Start of Extracted entries
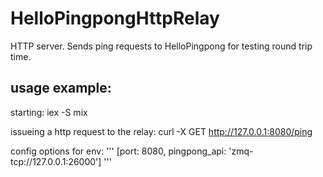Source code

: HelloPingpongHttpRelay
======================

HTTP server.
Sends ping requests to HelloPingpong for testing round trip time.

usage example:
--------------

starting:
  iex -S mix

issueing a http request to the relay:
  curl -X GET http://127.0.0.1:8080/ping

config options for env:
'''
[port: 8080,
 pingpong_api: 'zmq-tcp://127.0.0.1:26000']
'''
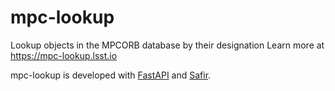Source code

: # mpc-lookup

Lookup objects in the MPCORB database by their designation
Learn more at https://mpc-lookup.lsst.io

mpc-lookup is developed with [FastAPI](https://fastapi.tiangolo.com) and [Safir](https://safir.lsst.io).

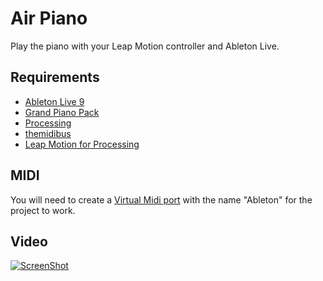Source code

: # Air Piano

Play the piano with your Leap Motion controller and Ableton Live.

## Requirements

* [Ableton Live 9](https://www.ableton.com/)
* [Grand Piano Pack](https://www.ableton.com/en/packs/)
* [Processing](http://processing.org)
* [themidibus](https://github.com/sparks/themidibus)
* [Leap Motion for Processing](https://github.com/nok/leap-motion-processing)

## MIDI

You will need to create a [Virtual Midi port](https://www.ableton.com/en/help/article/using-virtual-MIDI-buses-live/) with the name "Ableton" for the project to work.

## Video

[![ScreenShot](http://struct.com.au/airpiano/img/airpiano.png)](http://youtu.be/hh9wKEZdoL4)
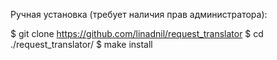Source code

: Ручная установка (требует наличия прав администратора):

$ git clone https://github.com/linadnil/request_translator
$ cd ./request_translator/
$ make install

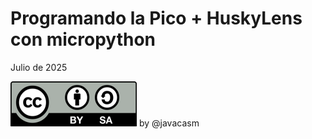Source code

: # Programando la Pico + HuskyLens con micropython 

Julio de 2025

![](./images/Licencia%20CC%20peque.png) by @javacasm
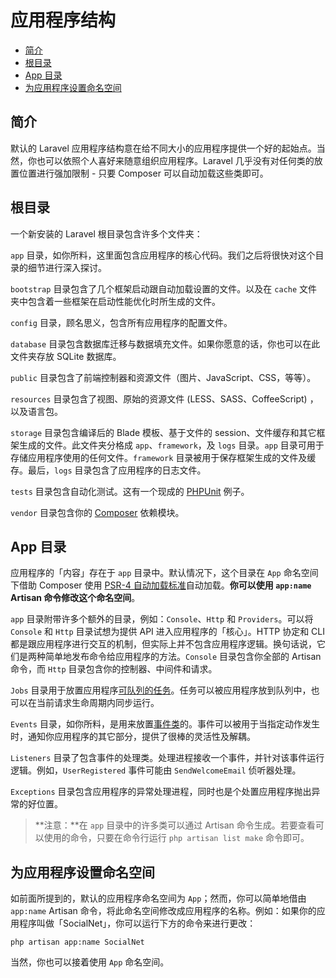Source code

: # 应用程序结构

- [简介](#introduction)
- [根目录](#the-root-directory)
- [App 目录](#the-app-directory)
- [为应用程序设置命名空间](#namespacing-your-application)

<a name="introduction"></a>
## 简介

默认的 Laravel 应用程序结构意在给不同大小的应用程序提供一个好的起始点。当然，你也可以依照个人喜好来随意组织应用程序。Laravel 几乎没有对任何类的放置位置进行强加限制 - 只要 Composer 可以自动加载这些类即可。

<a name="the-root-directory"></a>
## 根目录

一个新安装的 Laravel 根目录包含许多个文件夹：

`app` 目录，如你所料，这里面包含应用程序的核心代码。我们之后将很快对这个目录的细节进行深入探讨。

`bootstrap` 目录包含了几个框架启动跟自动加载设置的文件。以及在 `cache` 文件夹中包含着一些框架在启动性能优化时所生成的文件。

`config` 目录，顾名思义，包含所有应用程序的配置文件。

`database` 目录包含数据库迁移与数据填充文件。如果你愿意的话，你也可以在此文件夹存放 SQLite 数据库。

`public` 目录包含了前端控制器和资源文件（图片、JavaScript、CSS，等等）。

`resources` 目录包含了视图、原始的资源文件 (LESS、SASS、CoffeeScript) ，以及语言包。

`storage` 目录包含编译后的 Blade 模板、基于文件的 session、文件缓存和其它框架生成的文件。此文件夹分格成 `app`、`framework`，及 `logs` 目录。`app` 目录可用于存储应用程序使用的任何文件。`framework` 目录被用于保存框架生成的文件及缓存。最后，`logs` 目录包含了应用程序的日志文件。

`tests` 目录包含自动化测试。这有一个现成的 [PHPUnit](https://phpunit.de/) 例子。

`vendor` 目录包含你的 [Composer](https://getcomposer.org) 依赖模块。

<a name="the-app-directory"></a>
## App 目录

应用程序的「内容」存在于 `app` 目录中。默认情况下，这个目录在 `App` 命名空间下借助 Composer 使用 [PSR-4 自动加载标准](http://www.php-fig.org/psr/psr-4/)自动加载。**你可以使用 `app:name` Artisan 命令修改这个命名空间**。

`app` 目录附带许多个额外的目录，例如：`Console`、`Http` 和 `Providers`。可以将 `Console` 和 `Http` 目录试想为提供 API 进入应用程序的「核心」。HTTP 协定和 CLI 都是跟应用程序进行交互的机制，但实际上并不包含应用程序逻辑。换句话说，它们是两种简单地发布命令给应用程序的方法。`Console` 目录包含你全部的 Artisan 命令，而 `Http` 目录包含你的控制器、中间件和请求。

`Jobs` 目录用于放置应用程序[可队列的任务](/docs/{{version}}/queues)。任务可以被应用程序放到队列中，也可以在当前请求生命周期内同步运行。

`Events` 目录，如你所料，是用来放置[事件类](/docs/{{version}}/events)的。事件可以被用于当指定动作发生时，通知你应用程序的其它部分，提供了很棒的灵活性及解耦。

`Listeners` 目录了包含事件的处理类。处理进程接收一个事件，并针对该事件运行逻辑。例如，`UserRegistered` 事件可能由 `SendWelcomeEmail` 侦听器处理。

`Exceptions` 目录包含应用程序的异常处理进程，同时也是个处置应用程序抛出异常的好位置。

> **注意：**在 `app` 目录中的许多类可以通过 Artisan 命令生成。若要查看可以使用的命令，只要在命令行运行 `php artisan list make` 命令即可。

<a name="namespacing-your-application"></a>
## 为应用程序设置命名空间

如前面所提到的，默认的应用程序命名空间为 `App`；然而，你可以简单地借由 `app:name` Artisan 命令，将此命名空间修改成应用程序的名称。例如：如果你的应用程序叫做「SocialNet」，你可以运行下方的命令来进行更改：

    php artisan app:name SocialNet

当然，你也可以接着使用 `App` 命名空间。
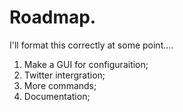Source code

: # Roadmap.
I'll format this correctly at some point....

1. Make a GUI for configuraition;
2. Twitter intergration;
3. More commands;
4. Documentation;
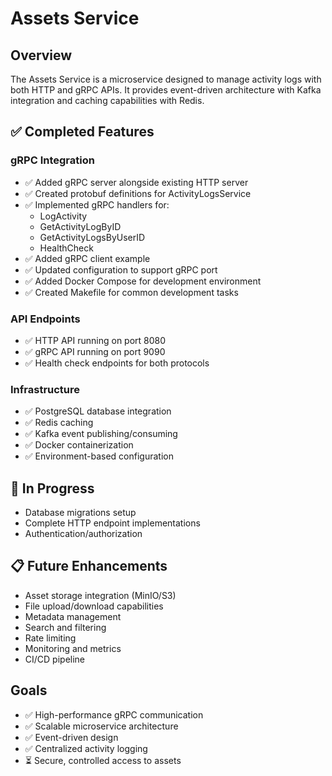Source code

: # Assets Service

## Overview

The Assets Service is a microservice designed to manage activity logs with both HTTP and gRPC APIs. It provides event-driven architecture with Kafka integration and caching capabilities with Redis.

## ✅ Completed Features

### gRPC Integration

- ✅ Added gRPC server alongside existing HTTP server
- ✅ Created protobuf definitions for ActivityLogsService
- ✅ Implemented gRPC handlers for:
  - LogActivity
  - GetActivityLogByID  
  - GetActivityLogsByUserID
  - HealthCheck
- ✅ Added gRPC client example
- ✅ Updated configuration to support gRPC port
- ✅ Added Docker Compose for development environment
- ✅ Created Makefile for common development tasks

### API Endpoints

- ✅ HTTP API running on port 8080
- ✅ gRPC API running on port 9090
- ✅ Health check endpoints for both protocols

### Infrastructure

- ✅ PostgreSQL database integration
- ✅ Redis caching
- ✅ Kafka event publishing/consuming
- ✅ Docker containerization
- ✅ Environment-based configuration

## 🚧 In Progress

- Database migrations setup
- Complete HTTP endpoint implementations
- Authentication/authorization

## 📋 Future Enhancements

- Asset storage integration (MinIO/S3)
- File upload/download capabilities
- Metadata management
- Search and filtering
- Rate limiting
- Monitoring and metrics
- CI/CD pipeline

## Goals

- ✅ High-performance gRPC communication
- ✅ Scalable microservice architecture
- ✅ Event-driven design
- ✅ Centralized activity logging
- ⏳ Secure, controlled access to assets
End of Extracted entries
◆ **Work instructions**
Please repeat every line from the listing above exactly as it appears. Drop the pictures.

◆ **Written reply**
Source code

: HelloPingpongHttpRelay
======================

HTTP server.
Sends ping requests to HelloPingpong for testing round trip time.

usage example:
--------------

starting:
  iex -S mix

issueing a http request to the relay:
  curl -X GET http://127.0.0.1:8080/ping

config options for env:
'''
[port: 8080,
 pingpong_api: 'zmq-tcp://127.0.0.1:26000']
'''
Source code

: # mpc-lookup

Lookup objects in the MPCORB database by their designation
Learn more at https://mpc-lookup.lsst.io

mpc-lookup is developed with [FastAPI](https://fastapi.tiangolo.com) and [Safir](https://safir.lsst.io).

Source code

: # Air Piano

Play the piano with your Leap Motion controller and Ableton Live.

## Requirements

* [Ableton Live 9](https://www.ableton.com/)
* [Grand Piano Pack](https://www.ableton.com/en/packs/)
* [Processing](http://processing.org)
* [themidibus](https://github.com/sparks/themidibus)
* [Leap Motion for Processing](https://github.com/nok/leap-motion-processing)

## MIDI

You will need to create a [Virtual Midi port](https://www.ableton.com/en/help/article/using-virtual-MIDI-buses-live/) with the name "Ableton" for the project to work.

## Video

[![ScreenShot](http://struct.com.au/airpiano/img/airpiano.png)](http://youtu.be/hh9wKEZdoL4)
Source code

: Ручная установка (требует наличия прав администратора):

$ git clone https://github.com/linadnil/request_translator
$ cd ./request_translator/
$ make install

Source code

: # Programando la Pico + HuskyLens con micropython 

Julio de 2025

![](./images/Licencia%20CC%20peque.png) by @javacasm
Source code

: # 应用程序结构

- [简介](#introduction)
- [根目录](#the-root-directory)
- [App 目录](#the-app-directory)
- [为应用程序设置命名空间](#namespacing-your-application)

<a name="introduction"></a>
## 简介

默认的 Laravel 应用程序结构意在给不同大小的应用程序提供一个好的起始点。当然，你也可以依照个人喜好来随意组织应用程序。Laravel 几乎没有对任何类的放置位置进行强加限制 - 只要 Composer 可以自动加载这些类即可。

<a name="the-root-directory"></a>
## 根目录

一个新安装的 Laravel 根目录包含许多个文件夹：

`app` 目录，如你所料，这里面包含应用程序的核心代码。我们之后将很快对这个目录的细节进行深入探讨。

`bootstrap` 目录包含了几个框架启动跟自动加载设置的文件。以及在 `cache` 文件夹中包含着一些框架在启动性能优化时所生成的文件。

`config` 目录，顾名思义，包含所有应用程序的配置文件。

`database` 目录包含数据库迁移与数据填充文件。如果你愿意的话，你也可以在此文件夹存放 SQLite 数据库。

`public` 目录包含了前端控制器和资源文件（图片、JavaScript、CSS，等等）。

`resources` 目录包含了视图、原始的资源文件 (LESS、SASS、CoffeeScript) ，以及语言包。

`storage` 目录包含编译后的 Blade 模板、基于文件的 session、文件缓存和其它框架生成的文件。此文件夹分格成 `app`、`framework`，及 `logs` 目录。`app` 目录可用于存储应用程序使用的任何文件。`framework` 目录被用于保存框架生成的文件及缓存。最后，`logs` 目录包含了应用程序的日志文件。

`tests` 目录包含自动化测试。这有一个现成的 [PHPUnit](https://phpunit.de/) 例子。

`vendor` 目录包含你的 [Composer](https://getcomposer.org) 依赖模块。

<a name="the-app-directory"></a>
## App 目录

应用程序的「内容」存在于 `app` 目录中。默认情况下，这个目录在 `App` 命名空间下借助 Composer 使用 [PSR-4 自动加载标准](http://www.php-fig.org/psr/psr-4/)自动加载。**你可以使用 `app:name` Artisan 命令修改这个命名空间**。

`app` 目录附带许多个额外的目录，例如：`Console`、`Http` 和 `Providers`。可以将 `Console` 和 `Http` 目录试想为提供 API 进入应用程序的「核心」。HTTP 协定和 CLI 都是跟应用程序进行交互的机制，但实际上并不包含应用程序逻辑。换句话说，它们是两种简单地发布命令给应用程序的方法。`Console` 目录包含你全部的 Artisan 命令，而 `Http` 目录包含你的控制器、中间件和请求。

`Jobs` 目录用于放置应用程序[可队列的任务](/docs/{{version}}/queues)。任务可以被应用程序放到队列中，也可以在当前请求生命周期内同步运行。

`Events` 目录，如你所料，是用来放置[事件类](/docs/{{version}}/events)的。事件可以被用于当指定动作发生时，通知你应用程序的其它部分，提供了很棒的灵活性及解耦。

`Listeners` 目录了包含事件的处理类。处理进程接收一个事件，并针对该事件运行逻辑。例如，`UserRegistered` 事件可能由 `SendWelcomeEmail` 侦听器处理。

`Exceptions` 目录包含应用程序的异常处理进程，同时也是个处置应用程序抛出异常的好位置。

> **注意：**在 `app` 目录中的许多类可以通过 Artisan 命令生成。若要查看可以使用的命令，只要在命令行运行 `php artisan list make` 命令即可。

<a name="namespacing-your-application"></a>
## 为应用程序设置命名空间

如前面所提到的，默认的应用程序命名空间为 `App`；然而，你可以简单地借由 `app:name` Artisan 命令，将此命名空间修改成应用程序的名称。例如：如果你的应用程序叫做「SocialNet」，你可以运行下方的命令来进行更改：

    php artisan app:name SocialNet

当然，你也可以接着使用 `App` 命名空间。
Source code

: # Roadmap.
I'll format this correctly at some point....

1. Make a GUI for configuraition;
2. Twitter intergration;
3. More commands;
4. Documentation;
Source code

: # Assets Service

## Overview

The Assets Service is a microservice designed to manage activity logs with both HTTP and gRPC APIs. It provides event-driven architecture with Kafka integration and caching capabilities with Redis.

## ✅ Completed Features

### gRPC Integration

- ✅ Added gRPC server alongside existing HTTP server
- ✅ Created protobuf definitions for ActivityLogsService
- ✅ Implemented gRPC handlers for:
  - LogActivity
  - GetActivityLogByID  
  - GetActivityLogsByUserID
  - HealthCheck
- ✅ Added gRPC client example
- ✅ Updated configuration to support gRPC port
- ✅ Added Docker Compose for development environment
- ✅ Created Makefile for common development tasks

### API Endpoints

- ✅ HTTP API running on port 8080
- ✅ gRPC API running on port 9090
- ✅ Health check endpoints for both protocols

### Infrastructure

- ✅ PostgreSQL database integration
- ✅ Redis caching
- ✅ Kafka event publishing/consuming
- ✅ Docker containerization
- ✅ Environment-based configuration

## 🚧 In Progress

- Database migrations setup
- Complete HTTP endpoint implementations
- Authentication/authorization

## 📋 Future Enhancements

- Asset storage integration (MinIO/S3)
- File upload/download capabilities
- Metadata management
- Search and filtering
- Rate limiting
- Monitoring and metrics
- CI/CD pipeline

## Goals

- ✅ High-performance gRPC communication
- ✅ Scalable microservice architecture
- ✅ Event-driven design
- ✅ Centralized activity logging
- ⏳ Secure, controlled access to assets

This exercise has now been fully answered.